Nifedipine (not Nifedipine SR) 20mg orally chewed and taken with orange juice, repeated in 20 mins and again 20 minutes after that, then maintain on 20mg three times a day x 48 hours.
Nifedipine may cause flushing, headaches, tachycardia and uncommonly, hypotension and left ventricular failure. IV access should be established and baseline bloods (FBE, U&Es, LFTs) taken.
The onset of action is usually within 30-60 minutes, and second-line therapy should not be considered within the first 2 hours.
Nifedipine is contraindicated in the presence of pre-existing hypotension, left ventricular failure, cardiac conduction defects, and concurrently with magnesium sulphate infusion as profound hypotension may result.
The recommended maximum daily dose is 120mg.
GTN patch 5-10mg may be used as an alternative, or a second-line therapy if contractions persist for 2 hours after commencing nifedipine.
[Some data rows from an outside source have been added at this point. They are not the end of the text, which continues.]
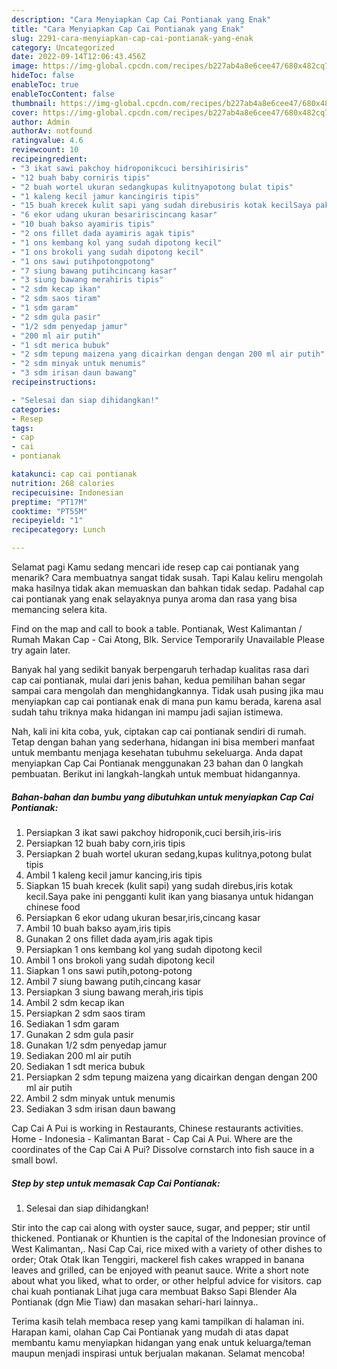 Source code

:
 ```yaml
---
description: "Cara Menyiapkan Cap Cai Pontianak yang Enak"
title: "Cara Menyiapkan Cap Cai Pontianak yang Enak"
slug: 2291-cara-menyiapkan-cap-cai-pontianak-yang-enak
category: Uncategorized
date: 2022-09-14T12:06:43.456Z
image: https://img-global.cpcdn.com/recipes/b227ab4a8e6cee47/680x482cq70/cap-cai-pontianak-foto-resep-utama.jpg
hideToc: false
enableToc: true
enableTocContent: false
thumbnail: https://img-global.cpcdn.com/recipes/b227ab4a8e6cee47/680x482cq70/cap-cai-pontianak-foto-resep-utama.jpg
cover: https://img-global.cpcdn.com/recipes/b227ab4a8e6cee47/680x482cq70/cap-cai-pontianak-foto-resep-utama.jpg
author: Admin
authorAv: notfound
ratingvalue: 4.6
reviewcount: 10
recipeingredient:
- "3 ikat sawi pakchoy hidroponikcuci bersihirisiris"
- "12 buah baby corniris tipis"
- "2 buah wortel ukuran sedangkupas kulitnyapotong bulat tipis"
- "1 kaleng kecil jamur kancingiris tipis"
- "15 buah krecek kulit sapi yang sudah direbusiris kotak kecilSaya pake ini pengganti kulit ikan yang biasanya untuk hidangan chinese food"
- "6 ekor udang ukuran besaririscincang kasar"
- "10 buah bakso ayamiris tipis"
- "2 ons fillet dada ayamiris agak tipis"
- "1 ons kembang kol yang sudah dipotong kecil"
- "1 ons brokoli yang sudah dipotong kecil"
- "1 ons sawi putihpotongpotong"
- "7 siung bawang putihcincang kasar"
- "3 siung bawang merahiris tipis"
- "2 sdm kecap ikan"
- "2 sdm saos tiram"
- "1 sdm garam"
- "2 sdm gula pasir"
- "1/2 sdm penyedap jamur"
- "200 ml air putih"
- "1 sdt merica bubuk"
- "2 sdm tepung maizena yang dicairkan dengan dengan 200 ml air putih"
- "2 sdm minyak untuk menumis"
- "3 sdm irisan daun bawang"
recipeinstructions:

- "Selesai dan siap dihidangkan!"
categories:
- Resep
tags:
- cap
- cai
- pontianak

katakunci: cap cai pontianak 
nutrition: 268 calories
recipecuisine: Indonesian
preptime: "PT17M"
cooktime: "PT55M"
recipeyield: "1"
recipecategory: Lunch

---
```



Selamat pagi Kamu sedang mencari ide resep cap cai pontianak yang menarik? Cara membuatnya sangat tidak susah. Tapi Kalau keliru mengolah maka hasilnya tidak akan memuaskan dan bahkan tidak sedap. Padahal cap cai pontianak yang enak selayaknya punya aroma dan rasa yang bisa memancing selera kita.


Find on the map and call to book a table. Pontianak, West Kalimantan / Rumah Makan Cap - Cai Atong, Blk. Service Temporarily Unavailable Please try again later.

Banyak hal yang sedikit banyak berpengaruh terhadap kualitas rasa dari cap cai pontianak, mulai dari jenis bahan, kedua pemilihan bahan segar sampai cara mengolah dan menghidangkannya. Tidak usah pusing jika mau menyiapkan cap cai pontianak enak di mana pun kamu berada, karena asal sudah tahu triknya maka hidangan ini mampu jadi sajian istimewa.


Nah, kali ini kita coba, yuk, ciptakan cap cai pontianak sendiri di rumah. Tetap dengan bahan yang sederhana, hidangan ini bisa memberi manfaat untuk membantu menjaga kesehatan tubuhmu sekeluarga. Anda dapat menyiapkan Cap Cai Pontianak menggunakan 23 bahan dan 0 langkah pembuatan. Berikut ini langkah-langkah untuk membuat hidangannya.

<!--inarticleads1-->

##### Bahan-bahan dan bumbu yang dibutuhkan untuk menyiapkan Cap Cai Pontianak:

1. Persiapkan 3 ikat sawi pakchoy hidroponik,cuci bersih,iris-iris
1. Persiapkan 12 buah baby corn,iris tipis
1. Persiapkan 2 buah wortel ukuran sedang,kupas kulitnya,potong bulat tipis
1. Ambil 1 kaleng kecil jamur kancing,iris tipis
1. Siapkan 15 buah krecek (kulit sapi) yang sudah direbus,iris kotak kecil.Saya pake ini pengganti kulit ikan yang biasanya untuk hidangan chinese food
1. Persiapkan 6 ekor udang ukuran besar,iris,cincang kasar
1. Ambil 10 buah bakso ayam,iris tipis
1. Gunakan 2 ons fillet dada ayam,iris agak tipis
1. Persiapkan 1 ons kembang kol yang sudah dipotong kecil
1. Ambil 1 ons brokoli yang sudah dipotong kecil
1. Siapkan 1 ons sawi putih,potong-potong
1. Ambil 7 siung bawang putih,cincang kasar
1. Persiapkan 3 siung bawang merah,iris tipis
1. Ambil 2 sdm kecap ikan
1. Persiapkan 2 sdm saos tiram
1. Sediakan 1 sdm garam
1. Gunakan 2 sdm gula pasir
1. Gunakan 1/2 sdm penyedap jamur
1. Sediakan 200 ml air putih
1. Sediakan 1 sdt merica bubuk
1. Persiapkan 2 sdm tepung maizena yang dicairkan dengan dengan 200 ml air putih
1. Ambil 2 sdm minyak untuk menumis
1. Sediakan 3 sdm irisan daun bawang


Cap Cai A Pui is working in Restaurants, Chinese restaurants activities. Home - Indonesia - Kalimantan Barat - Cap Cai A Pui. Where are the coordinates of the Cap Cai A Pui? Dissolve cornstarch into fish sauce in a small bowl. 

<!--inarticleads2-->

##### Step by step untuk memasak Cap Cai Pontianak:


1. Selesai dan siap dihidangkan!

Stir into the cap cai along with oyster sauce, sugar, and pepper; stir until thickened. Pontianak or Khuntien is the capital of the Indonesian province of West Kalimantan,. Nasi Cap Cai, rice mixed with a variety of other dishes to order; Otak Otak Ikan Tenggiri, mackerel fish cakes wrapped in banana leaves and grilled, can be enjoyed with peanut sauce. Write a short note about what you liked, what to order, or other helpful advice for visitors. cap chai kuah pontianak Lihat juga cara membuat Bakso Sapi Blender Ala Pontianak (dgn Mie Tiaw) dan masakan sehari-hari lainnya.. 

Terima kasih telah membaca resep yang kami tampilkan di halaman ini. Harapan kami, olahan Cap Cai Pontianak yang mudah di atas dapat membantu kamu menyiapkan hidangan yang enak untuk keluarga/teman maupun menjadi inspirasi untuk berjualan makanan. Selamat mencoba!
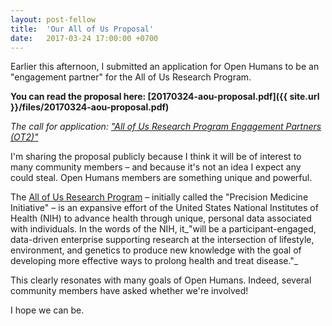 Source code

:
 ```yaml
---
layout: post-fellow
title:  'Our All of Us Proposal'
date:   2017-03-24 17:00:00 +0700
---
```


Earlier this afternoon, I submitted an application for Open Humans to be an
"engagement partner" for the All of Us Research Program.

**You can read the proposal here: [20170324-aou-proposal.pdf]({{ site.url }}/files/20170324-aou-proposal.pdf)**

*The call for application: ["All of Us Research Program Engagement Partners (OT2)"](https://www.nih.gov/research-training/allofus-research-program/funding/all-us-research-program-engagement-partners-ot2)*

I'm sharing the proposal publicly because I think it will be of interest
to many community members &ndash; and because it's not an idea I expect any
could steal. Open Humans members are something unique and powerful.

The <a href="https://www.nih.gov/research-training/allofus-research-program">All
of Us Research Program</a> &ndash; initially called the "Precision Medicine
Initiative" &ndash; is an expansive effort of the United States National
Institutes of Health (NIH) to advance health through unique, personal data
associated with individuals. In the words of the NIH, it_"will be a
participant-engaged, data-driven enterprise supporting research at the
intersection of lifestyle, environment, and genetics to produce new knowledge
with the goal of developing more effective ways to prolong health and treat
disease."_

This clearly resonates with many goals of Open Humans. Indeed, several
community members have asked whether we're involved!

I hope we can be.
GTN also causes headache, flushing, tachycardia and hypotension, the onset of peak action is 1-2 hours after administration, and it is NOT recommended for routine first-line use. However it is part of the standard drug supplies available to an ambulance crew, so may be used as an alternative when patients are being transferred directly to hospital from home.
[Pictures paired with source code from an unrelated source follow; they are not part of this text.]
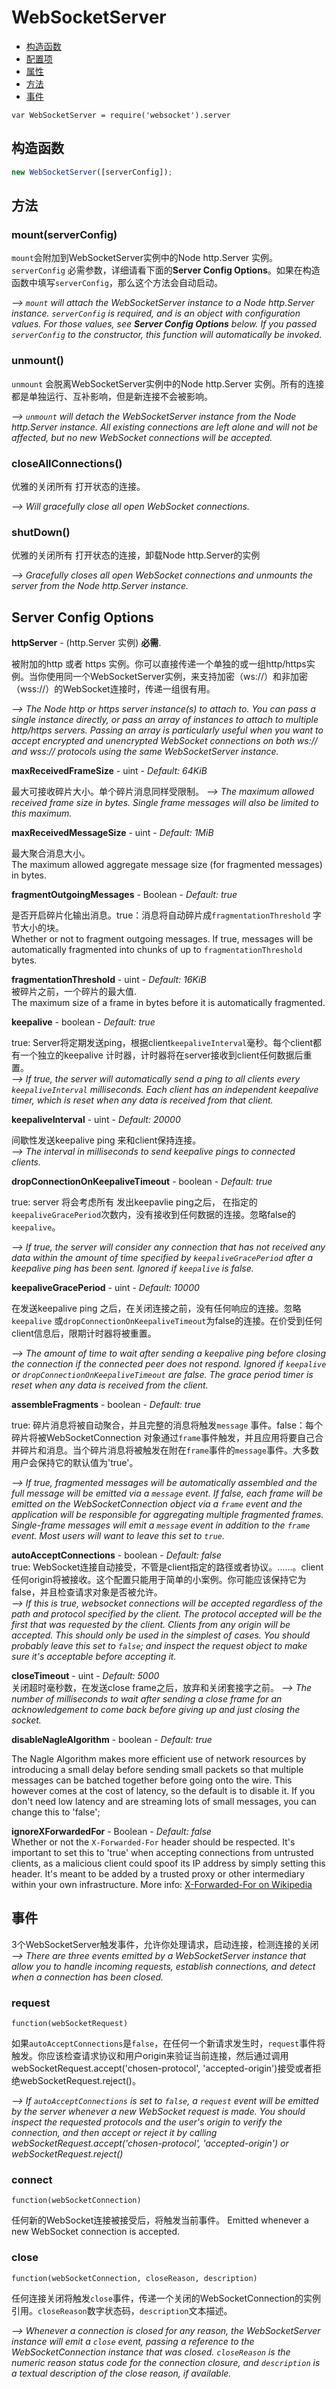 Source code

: WebSocketServer
===============

* [构造函数](#构造函数)
* [配置项](#配置项)
* [属性](#属性)
* [方法](#方法)
* [事件](#事件)

`var WebSocketServer = require('websocket').server`

构造函数
-----------

```javascript
new WebSocketServer([serverConfig]);
```

方法
-------

### mount(serverConfig)

`mount`会附加到WebSocketServer实例中的Node http.Server 实例。 `serverConfig` 必需参数，详细请看下面的**Server Config Options**。如果在构造函数中填写`serverConfig`，那么这个方法会自动启动。

*--> `mount` will attach the WebSocketServer instance to a Node http.Server instance. `serverConfig` is required, and is an object with configuration values.  For those values, see **Server Config Options** below.  If you passed `serverConfig` to the constructor, this function will automatically be invoked.*

### unmount()

`unmount` 会脱离WebSocketServer实例中的Node http.Server 实例。所有的连接都是单独运行、互补影响，但是新连接不会被影响。

*--> `unmount` will detach the WebSocketServer instance from the Node http.Server instance.  All existing connections are left alone and will not be affected, but no new WebSocket connections will be accepted.*

### closeAllConnections()

优雅的关闭所有 打开状态的连接。

*--> Will gracefully close all open WebSocket connections.*

### shutDown()

优雅的关闭所有 打开状态的连接，卸载Node http.Server的实例

*--> Gracefully closes all open WebSocket connections and unmounts the server from the Node http.Server instance.*

Server Config Options
---------------------
**httpServer** - (http.Server 实例) **必需**.  

被附加的http 或者 https 实例。你可以直接传递一个单独的或一组http/https实例。当你使用同一个WebSocketServer实例，来支持加密（ws://）和非加密（wss://）的WebSocket连接时，传递一组很有用。

*--> The Node http or https server instance(s) to attach to.  You can pass a single instance directly, or pass an array of instances to attach to multiple http/https servers.  Passing an array is particularly useful when you want to accept encrypted and unencrypted WebSocket connections on both ws:// and wss:// protocols using the same WebSocketServer instance.*

**maxReceivedFrameSize** - uint - *Default: 64KiB*  

最大可接收碎片大小。单个碎片消息同样受限制。
*--> The maximum allowed received frame size in bytes.  Single frame messages will also be limited to this maximum.*

**maxReceivedMessageSize** - uint - *Default: 1MiB*  

最大聚合消息大小。  
The maximum allowed aggregate message size (for fragmented messages) in bytes.

**fragmentOutgoingMessages** - Boolean - *Default: true*  

是否开启碎片化输出消息。true：消息将自动碎片成`fragmentationThreshold` 字节大小的块。  
Whether or not to fragment outgoing messages.  If true, messages will be automatically fragmented into chunks of up to `fragmentationThreshold` bytes.

**fragmentationThreshold** - uint - *Default: 16KiB*  
被碎片之前，一个碎片的最大值.  
The maximum size of a frame in bytes before it is automatically fragmented.

**keepalive** - boolean - *Default: true*  

true: Server将定期发送ping，根据client`keepaliveInterval`毫秒。每个client都有一个独立的keepalive 计时器，计时器将在server接收到client任何数据后重置。  
*--> If true, the server will automatically send a ping to all clients every `keepaliveInterval` milliseconds.  Each client has an independent keepalive timer, which is reset when any data is received from that client.*

**keepaliveInterval** - uint - *Default: 20000*  

间歇性发送keepalive ping 来和client保持连接。  
*--> The interval in milliseconds to send keepalive pings to connected clients.*

**dropConnectionOnKeepaliveTimeout** - boolean - *Default: true*  

true: server 将会考虑所有 发出keepavlie ping之后， 在指定的`keepaliveGracePeriod`次数内，没有接收到任何数据的连接。忽略false的`keepalive`。

*--> If true, the server will consider any connection that has not received any data within the amount of time specified by `keepaliveGracePeriod` after a keepalive ping has been sent. Ignored if `keepalive` is false.*

**keepaliveGracePeriod** - uint - *Default: 10000*  

在发送keepalive ping 之后，在关闭连接之前，没有任何响应的连接。忽略`keepalive` 或`dropConnectionOnKeepaliveTimeout`为false的连接。在价受到任何client信息后，限期计时器将被重置。

*--> The amount of time to wait after sending a keepalive ping before closing the connection if the connected peer does not respond. Ignored if `keepalive` or `dropConnectionOnKeepaliveTimeout` are false.  The grace period timer is reset when any data is received from the client.*

**assembleFragments** - boolean - *Default: true*  

true: 碎片消息将被自动聚合，并且完整的消息将触发`message` 事件。false：每个碎片将被WebSocketConnection 对象通过`frame`事件触发，并且应用将要自己合并碎片和消息。当个碎片消息将被触发在附在`frame`事件的`message`事件。大多数用户会保持它的默认值为'true'。    

*--> If true, fragmented messages will be automatically assembled and the full message will be emitted via a `message` event. If false, each frame will be emitted on the WebSocketConnection object via a `frame` event and the application will be responsible for aggregating multiple fragmented frames.  Single-frame messages will emit a `message` event in addition to the `frame` event. Most users will want to leave this set to `true`.*

**autoAcceptConnections** - boolean - *Default: false*  
true: WebSocket连接自动接受，不管是client指定的路径或者协议。......。client 任何origin将被接收。这个配置只能用于简单的小案例。你可能应该保持它为false，并且检查请求对象是否被允许。  
*--> If this is true, websocket connections will be accepted regardless of the path and protocol specified by the client. The protocol accepted will be the first that was requested by the client.  Clients from any origin will be accepted. This should only be used in the simplest of cases.  You should probably leave this set to `false`; and inspect the request object to make sure it's acceptable before accepting it.*

**closeTimeout** - uint - *Default: 5000*  
关闭超时毫秒数，在发送close frame之后，放弃和关闭套接字之前。
*--> The number of milliseconds to wait after sending a close frame for an acknowledgement to come back before giving up and just closing the socket.*

**disableNagleAlgorithm** - boolean - *Default: true*  

The Nagle Algorithm makes more efficient use of network resources by introducing a small delay before sending small packets so that multiple messages can be batched together before going onto the wire.  This however comes at the cost of latency, so the default is to disable it.  If you don't need low latency and are streaming lots of small messages, you can change this to 'false';

**ignoreXForwardedFor** - Boolean - *Default: false*  
Whether or not the `X-Forwarded-For` header should be respected.
It's important to set this to 'true' when accepting connections
from untrusted clients, as a malicious client could spoof its
IP address by simply setting this header.  It's meant to be added
by a trusted proxy or other intermediary within your own
infrastructure.
More info: [X-Forwarded-For on Wikipedia](http://en.wikipedia.org/wiki/X-Forwarded-For)

事件
------
3个WebSocketServer触发事件，允许你处理请求，启动连接，检测连接的关闭  
*--> There are three events emitted by a WebSocketServer instance that allow you to handle incoming requests, establish connections, and detect when a connection has been closed.*

### request
`function(webSocketRequest)`

如果`autoAcceptConnections`是`false`，在任何一个新请求发生时，`request`事件将触发。你应该检查请求协议和用户origin来验证当前连接，然后通过调用webSocketRequest.accept('chosen-protocol', 'accepted-origin')接受或者拒绝webSocketRequest.reject()。

*--> If `autoAcceptConnections` is set to `false`, a `request` event will be emitted by the server whenever a new WebSocket request is made.  You should inspect the requested protocols and the user's origin to verify the connection, and then accept or reject it by calling webSocketRequest.accept('chosen-protocol', 'accepted-origin') or webSocketRequest.reject()*

### connect
`function(webSocketConnection)`

任何新的WebSocket连接被接受后，将触发当前事件。
Emitted whenever a new WebSocket connection is accepted.

### close
`function(webSocketConnection, closeReason, description)`

任何连接关闭将触发`close`事件，传递一个关闭的WebSocketConnection的实例引用。`closeReason`数字状态码，`description`文本描述。 
 
*--> Whenever a connection is closed for any reason, the WebSocketServer instance will emit a `close` event, passing a reference to the WebSocketConnection instance that was closed.  `closeReason` is the numeric reason status code for the connection closure, and `description` is a textual description of the close reason, if available.*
A repeat dose may be administered after 1 hour if necessary, up to a maximum dose of 20mg in 24 hours.
IV salbutomol infusion is not commonly used now, as it may lead to severe maternal tachycardia and hypotension, pulmonary oedema and cardiac failure. One ampoule of salbutomol, 5mg in 5 mL, is added to 100 mL saline, the infusion commenced at 12 mL/hr and increased every 30 minutes by 4 mL/hr to a maximum infusion rate of 36 mL/hr.
It should not be used concurrently with nifedipine, as the side-effects tend to be additive. It may also cause significant hyperglycaemia in diabetic patients.
If labour is progressing and GBS status is unknown, prophylactic antibiotics may be administered IV according to local protocols.
Call PIPER on 1300 137 650
Unless already at a site with appropriate neonatal facilities to manage a potential preterm birth at the gestation presenting, in utero transfer is usually required.
A midwife escort is NOT usually required, as the skill set of the paramedics are sufficient to provide safe care in most cases, and delivery in transit is not anticipated.
In most cases, you will be asked to reassess cervical dilatation before the patient leaves by ambulance, and if there has been further cervical dilatation despite tocolysis, call back the PIPER Perinatal consultant immediately, as in utero transfer may no longer be a safe option.
While extremely preterm infants are significantly advantaged by being born in a tertiary centre after a successful in utero transfer, delivery in transit is to be avoided as it will seriously compromise the infant. The PIPER Perinatal on-call consultants are all senior clinicians, and will be assisted in determining the safety of a particular transfer by receiving timely and accurate information from referring clinicians, as well as input from the duty PIPER Neonatal consultant. If transfer is not considered feasible, PIPER Neonatal will provide neonatal support and retrieval.
Use of magnesium sulphate as prophylaxis against cerebral palsy
While there is evidence that pre-birth administration of magnesium sulphate reduces the incidence of cerebral palsy in surviving extremely premature infants, it is NOT recommended that this be administered prior to in utero transfer.
After discussion with the Directors of the three tertiary maternity services, it has been agreed that use of magnesium sulphate will be deferred until the patient has arrived at the tertiary centre and been assessed there.
The exception could be in those cases where in utero transfer has been deemed inappropriate due to labour progressing, and birth is intended to occur at the peripheral maternity unit, where it MAY be feasible to administer magnesium sulphate. But note that in most cases, nifedipine tocolysis will be continuing, in order to slow labour and increase the likelihood of the PIPER Neonatal retrieval team arriving before or very soon after birth, so magnesium sulphate will remain relatively contra-indicated. Please discuss on a case-by-case basis with the PIPER Perinatal consultant.